Given these dynamics, how can CISOs get a handle on the unstructured sensitive data constantly moving in and out of their organisations? 

By applying protections to the data itself. 

This approach is known as data-centric security, which is aligned with the data pillar of CISA’s Zero Trust Maturity Model. Ultimately, a data-centric approach to security allows organisations to make individual access decisions about individual data objects, helping to ensure that sensitive information is only accessed by those with a need to know. 

In this context, the Trusted Data Format (TDF), an open standard published by the U.S. Office of Director of National Intelligence (ODNI), takes data-centric security a step further: TDF equips users to apply simple, easy-to-use protections to the information they share, regardless of the file type. TDF wraps each individual piece of data in its own layer of encryption — complete with attribute-based access controls and persistent protection that travels with the ‘self describing’ data as it moves. 

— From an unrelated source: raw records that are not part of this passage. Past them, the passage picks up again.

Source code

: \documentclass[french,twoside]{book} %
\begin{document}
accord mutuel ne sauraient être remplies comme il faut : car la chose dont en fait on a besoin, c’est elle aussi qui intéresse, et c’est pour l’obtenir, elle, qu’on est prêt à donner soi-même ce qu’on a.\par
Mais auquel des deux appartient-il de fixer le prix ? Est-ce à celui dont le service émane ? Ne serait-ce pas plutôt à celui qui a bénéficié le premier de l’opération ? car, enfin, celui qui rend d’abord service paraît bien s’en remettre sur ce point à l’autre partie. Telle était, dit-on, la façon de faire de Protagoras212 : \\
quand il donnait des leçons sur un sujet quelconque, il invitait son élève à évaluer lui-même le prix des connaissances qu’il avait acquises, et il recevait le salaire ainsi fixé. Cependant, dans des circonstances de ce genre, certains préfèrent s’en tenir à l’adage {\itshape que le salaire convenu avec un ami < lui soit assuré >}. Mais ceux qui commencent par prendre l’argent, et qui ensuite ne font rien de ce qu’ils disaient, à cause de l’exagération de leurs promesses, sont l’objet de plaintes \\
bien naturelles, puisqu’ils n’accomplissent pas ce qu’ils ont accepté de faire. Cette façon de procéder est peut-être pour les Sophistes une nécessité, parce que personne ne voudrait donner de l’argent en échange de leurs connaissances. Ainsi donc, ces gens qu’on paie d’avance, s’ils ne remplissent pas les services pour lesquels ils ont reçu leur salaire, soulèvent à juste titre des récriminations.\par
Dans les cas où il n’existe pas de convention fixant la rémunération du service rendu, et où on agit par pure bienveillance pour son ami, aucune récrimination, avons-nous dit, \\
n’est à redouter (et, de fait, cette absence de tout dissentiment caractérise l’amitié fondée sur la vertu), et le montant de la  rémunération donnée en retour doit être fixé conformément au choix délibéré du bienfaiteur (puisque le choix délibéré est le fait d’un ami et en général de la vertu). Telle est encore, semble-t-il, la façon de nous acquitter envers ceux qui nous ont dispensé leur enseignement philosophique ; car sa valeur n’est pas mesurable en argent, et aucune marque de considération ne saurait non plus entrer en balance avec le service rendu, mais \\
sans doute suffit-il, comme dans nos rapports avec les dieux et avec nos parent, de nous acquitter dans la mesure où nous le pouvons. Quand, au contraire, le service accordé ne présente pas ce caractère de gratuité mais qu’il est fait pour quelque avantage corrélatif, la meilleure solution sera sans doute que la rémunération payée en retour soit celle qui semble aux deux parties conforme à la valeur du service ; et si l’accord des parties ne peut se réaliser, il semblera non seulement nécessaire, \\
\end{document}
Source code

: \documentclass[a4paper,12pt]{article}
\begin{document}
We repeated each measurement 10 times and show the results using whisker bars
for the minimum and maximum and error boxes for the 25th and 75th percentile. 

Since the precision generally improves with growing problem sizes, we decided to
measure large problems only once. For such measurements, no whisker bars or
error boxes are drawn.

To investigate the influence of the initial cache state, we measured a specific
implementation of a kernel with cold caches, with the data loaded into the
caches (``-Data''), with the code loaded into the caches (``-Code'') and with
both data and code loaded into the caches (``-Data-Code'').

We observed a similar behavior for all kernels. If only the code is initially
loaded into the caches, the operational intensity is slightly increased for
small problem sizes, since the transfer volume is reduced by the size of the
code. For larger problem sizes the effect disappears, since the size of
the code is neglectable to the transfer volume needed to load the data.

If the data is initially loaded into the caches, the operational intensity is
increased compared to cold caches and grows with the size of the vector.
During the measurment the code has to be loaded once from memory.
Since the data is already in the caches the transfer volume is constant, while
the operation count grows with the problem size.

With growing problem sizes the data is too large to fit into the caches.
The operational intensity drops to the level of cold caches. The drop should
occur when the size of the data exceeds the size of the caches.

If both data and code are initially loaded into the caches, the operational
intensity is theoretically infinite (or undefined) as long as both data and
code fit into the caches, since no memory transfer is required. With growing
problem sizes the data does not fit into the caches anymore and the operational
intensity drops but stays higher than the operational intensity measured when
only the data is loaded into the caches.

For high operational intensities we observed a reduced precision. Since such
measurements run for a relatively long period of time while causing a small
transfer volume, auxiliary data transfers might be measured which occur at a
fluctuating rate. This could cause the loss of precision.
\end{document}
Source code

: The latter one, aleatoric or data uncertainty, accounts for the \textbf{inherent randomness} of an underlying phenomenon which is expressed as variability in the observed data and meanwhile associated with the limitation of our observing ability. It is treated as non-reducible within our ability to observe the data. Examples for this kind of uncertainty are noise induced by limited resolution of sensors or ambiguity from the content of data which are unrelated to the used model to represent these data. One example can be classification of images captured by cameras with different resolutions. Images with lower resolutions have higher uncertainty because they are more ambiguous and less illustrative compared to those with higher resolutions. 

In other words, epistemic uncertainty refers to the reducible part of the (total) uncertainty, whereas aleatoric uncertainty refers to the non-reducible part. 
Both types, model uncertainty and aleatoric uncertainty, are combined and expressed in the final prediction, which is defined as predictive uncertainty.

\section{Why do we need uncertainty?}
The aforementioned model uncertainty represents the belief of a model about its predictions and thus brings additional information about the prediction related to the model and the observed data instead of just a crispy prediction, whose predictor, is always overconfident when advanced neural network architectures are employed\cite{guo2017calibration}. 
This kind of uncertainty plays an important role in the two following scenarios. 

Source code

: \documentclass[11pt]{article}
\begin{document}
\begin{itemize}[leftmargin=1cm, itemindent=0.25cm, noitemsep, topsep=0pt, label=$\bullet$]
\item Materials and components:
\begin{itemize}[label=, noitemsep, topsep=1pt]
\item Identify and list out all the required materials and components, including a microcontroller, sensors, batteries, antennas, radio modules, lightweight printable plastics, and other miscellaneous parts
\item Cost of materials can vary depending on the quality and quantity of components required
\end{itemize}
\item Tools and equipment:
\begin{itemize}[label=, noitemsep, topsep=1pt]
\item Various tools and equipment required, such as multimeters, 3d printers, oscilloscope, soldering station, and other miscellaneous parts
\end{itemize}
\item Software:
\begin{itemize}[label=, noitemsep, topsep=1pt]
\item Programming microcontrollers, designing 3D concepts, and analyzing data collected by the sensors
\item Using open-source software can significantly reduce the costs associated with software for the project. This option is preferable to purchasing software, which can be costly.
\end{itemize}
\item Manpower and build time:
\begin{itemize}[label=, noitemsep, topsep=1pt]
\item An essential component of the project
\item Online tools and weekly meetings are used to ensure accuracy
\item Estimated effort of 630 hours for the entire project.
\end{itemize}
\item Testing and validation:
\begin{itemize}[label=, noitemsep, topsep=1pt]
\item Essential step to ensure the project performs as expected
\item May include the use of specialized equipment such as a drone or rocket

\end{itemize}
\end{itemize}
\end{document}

The standard originated out of the U.S. National Security Agency a decade or so ago to address gaps in secure information sharing between U.S. federal government agencies. It is already used by thousands of organisations, including the U.S. Intelligence Community. And now, thanks to an Open Source project initiative making it freely and easily accessible to the wider development community, many more enterprises will be able to benefit.      

There are three key advantages for enterprise users: 

Free movement of data 

Security professionals are often faced with a conundrum: Securing data that people need to share to get their jobs done. If you lock data down in the name of security, it hinders collaboration. If you let data move unrestricted, it can easily result in a costly breach. 

TDF resolves this conundrum because it provides enduring protection that moves with the data, everywhere it goes — so it can be securely shared. Think of it as a secure wrapper that becomes part of the data itself. With TDF in place, data can move, even outside of an organisation, and still remain in the data owner’s control. 

This allows people, as well as devices relaying sensitive data, to transmit sensitive information with the assurance that it remains protected in transit and at rest — and that the information is only accessible to the intended recipient, which leads to another key advantage of TDF. 

Granular data sharing decisions

TDF leverages attribute-based access control (ABAC) to make sure data is only accessible to the right person, in the right place, at the right time. 

Unlike other methods of access control (e.g., role-based, or policy-based), ABAC has an extremely simple and simultaneously powerful methodology for access that is defined based on attributes assigned to the data itself. The TDF-protected data is simply tagged with a set of attributes, and if the user has been assigned matching, qualified attributes, then the user can access the data. The TDF can also incorporate rules (as attributes) from both role and policy-based controls that may have already been defined. Additionally, the user doesn’t have to be a person: It can be a Non-Person Entity (NPE), essentially an application or other system.

With this level of sophistication, you can make much more granular decisions about your data and who can access it. With ABAC and TDF, an organisation could also cryptographically enforce document redaction that protects words, sentences, or paragraphs of text, all based on the attributes assigned. Different users would essentially see the same document in different ways, depending on their entitlements. This can be especially powerful - for example, a global coalition of partners who need to share highly sensitive information with a select few credentialed individuals. 

Simplified user experience 

Data security products are only effective if people use them. As we’ve seen with clunky encryption portals and other legacy solutions, if your security protocol makes it difficult for people to get their jobs done, then those people will simply find a way to circumvent your security measures. 

TDF makes it easy for a user to protect the data they share, and it also makes it easy for the right people to access data that’s been shared with them. Recipients of TDF-protected information don’t need new software or accounts to access shared data, because they can verify their identity with the accounts they already have, regardless of vendor.

In summary, everyone benefits from a more secure digital world, and with the rise of data-centric security, standards like TDF not only protect vital information, but make data-centric security easy and accessible for any organisation that wants to implement it. From government agencies to schools, banks, manufacturers, tech companies, and non-profit organisations, those who leverage open standards to underpin a data-centric approach will reap the security and collaboration benefits for years to come.